# Filters for divided betta tank



## Elry

So, as you can see from my sig, I have a divided tank for my three bettas. I only currently have the one filter that came with my tank (a 30 gallon Tetra silent power filter) and I know it's nowhere near enough to filter the whole tank.

hXcChic22 recommended these filters which I can get at my local Petco for about the listed price with an air pump.

Someone on Ultimatebettas.com recommended these which I think can only be ordered off the site. I calculated the costs for a year for three filters and it came to almost two hundred dollars. 

The point of this is thread is to ask if people have experience with either filter and/or both. Or, if neither is very good, if you have any other recommendations.

Tank specs: 
29 gal (I just round up to 30 because I like even numbers >_>;; )
Two dividers
Three bettas
Roughly ten gallons to each betta

I'm sorry if this is still really unclear or anything. I'm just super tired. T_T I had a six hour car trip (that turned to seven hours by stopping for dinner and my mom and dad talking for an hour) and travel makes me tired.


----------



## emc7

There are 2 ways to deal with divided tank. 

One powered filter that takes from one side of the tank and puts back on the other with flow-through dividers like egg-crate or poret foam. With the foam dividers, the foam itself acts a filter. But I don't see how they clean it without mixing the fish.

Or 3 separate filters, as if it was three tanks. For single fish, you don't need a lot of power. I would do 3 ATI sponge filters like this one http://www.amazon.com/Hydro-II-Sponge-Pro-Filter/dp/B0002ARE34/ref=pd_bxgy_k_text_b with a gang valve and air-pump. After a few years you need to replace the sponge when it starts to fall apart or the air-line tubing when it stiffens, but you don't have any media costs, just electricity. A decent air-pump can work for decades with an occasional new diaphragm. The more similar 'tanks' you are filtering, the more sense sponge filters make. Pick the right air-pump and run all of them off one. No electricity in the tank, no fin-sucking intakes, no hidden failures. Its either bubbling or it isn't. Squeeze it to see if it needs cleaning yet.
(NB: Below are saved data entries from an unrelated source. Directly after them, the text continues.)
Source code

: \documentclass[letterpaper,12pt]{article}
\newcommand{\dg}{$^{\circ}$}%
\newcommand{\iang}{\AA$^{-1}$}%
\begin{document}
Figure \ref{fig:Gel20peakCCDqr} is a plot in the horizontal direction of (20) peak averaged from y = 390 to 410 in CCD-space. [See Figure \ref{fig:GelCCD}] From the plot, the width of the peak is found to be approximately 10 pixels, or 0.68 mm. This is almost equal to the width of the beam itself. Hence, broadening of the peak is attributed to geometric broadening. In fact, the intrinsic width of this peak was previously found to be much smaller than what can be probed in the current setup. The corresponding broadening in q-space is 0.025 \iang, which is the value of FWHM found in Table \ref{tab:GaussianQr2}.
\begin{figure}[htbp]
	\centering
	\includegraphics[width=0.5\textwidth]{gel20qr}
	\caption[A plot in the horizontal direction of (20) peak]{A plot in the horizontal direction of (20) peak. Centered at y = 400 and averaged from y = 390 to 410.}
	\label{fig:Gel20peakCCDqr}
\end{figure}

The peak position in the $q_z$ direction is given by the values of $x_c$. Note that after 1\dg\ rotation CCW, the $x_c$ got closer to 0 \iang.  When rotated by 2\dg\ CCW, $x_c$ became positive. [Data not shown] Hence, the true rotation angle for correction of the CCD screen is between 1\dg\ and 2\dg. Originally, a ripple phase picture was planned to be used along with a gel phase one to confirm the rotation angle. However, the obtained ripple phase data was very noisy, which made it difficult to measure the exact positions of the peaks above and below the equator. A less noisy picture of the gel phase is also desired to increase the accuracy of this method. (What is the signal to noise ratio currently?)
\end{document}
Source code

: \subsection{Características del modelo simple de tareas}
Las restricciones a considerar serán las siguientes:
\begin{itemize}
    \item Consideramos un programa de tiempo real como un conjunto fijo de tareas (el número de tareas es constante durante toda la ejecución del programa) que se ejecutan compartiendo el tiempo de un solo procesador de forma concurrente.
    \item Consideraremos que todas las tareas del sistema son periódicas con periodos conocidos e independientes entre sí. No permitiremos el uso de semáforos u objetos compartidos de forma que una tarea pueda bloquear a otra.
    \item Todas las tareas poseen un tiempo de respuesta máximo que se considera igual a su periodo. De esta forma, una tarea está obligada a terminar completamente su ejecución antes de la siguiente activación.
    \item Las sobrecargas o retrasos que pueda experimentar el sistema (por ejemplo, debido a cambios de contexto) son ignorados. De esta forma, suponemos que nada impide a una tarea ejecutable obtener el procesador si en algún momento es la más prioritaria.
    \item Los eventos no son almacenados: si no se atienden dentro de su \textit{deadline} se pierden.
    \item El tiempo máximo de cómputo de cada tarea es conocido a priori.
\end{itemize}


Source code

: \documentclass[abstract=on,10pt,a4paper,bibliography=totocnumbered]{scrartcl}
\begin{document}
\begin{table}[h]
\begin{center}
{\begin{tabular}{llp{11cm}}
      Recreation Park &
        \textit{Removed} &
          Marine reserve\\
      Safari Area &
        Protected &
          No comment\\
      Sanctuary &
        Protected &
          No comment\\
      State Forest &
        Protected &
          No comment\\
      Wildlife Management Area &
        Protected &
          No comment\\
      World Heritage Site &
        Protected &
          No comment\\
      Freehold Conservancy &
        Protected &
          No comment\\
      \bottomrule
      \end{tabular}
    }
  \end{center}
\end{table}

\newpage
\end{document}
The drawbacks are they are ugly and the constant 'blub, blub' of the bubbles and the hum of the pump can be really annoying in a bedroom or workspace.


----------



## hXcChic22

And don't get me wrong... those ones I suggested are great in my opinion because you can place them so they only disturb the surface and not the whole tank, and you can lessen that even more with floating plants or a silk one placed in front of it. 

But they do make a lot of bubbling noise and there doesn't seem to be a way to quiet it that I've found yet. We have one of those ones emc7 suggested (the sponge) in our feeder tank and it's decently quiet, but the top sticks out of the surface so I don't know how it would be for sound if it were completely submerged. 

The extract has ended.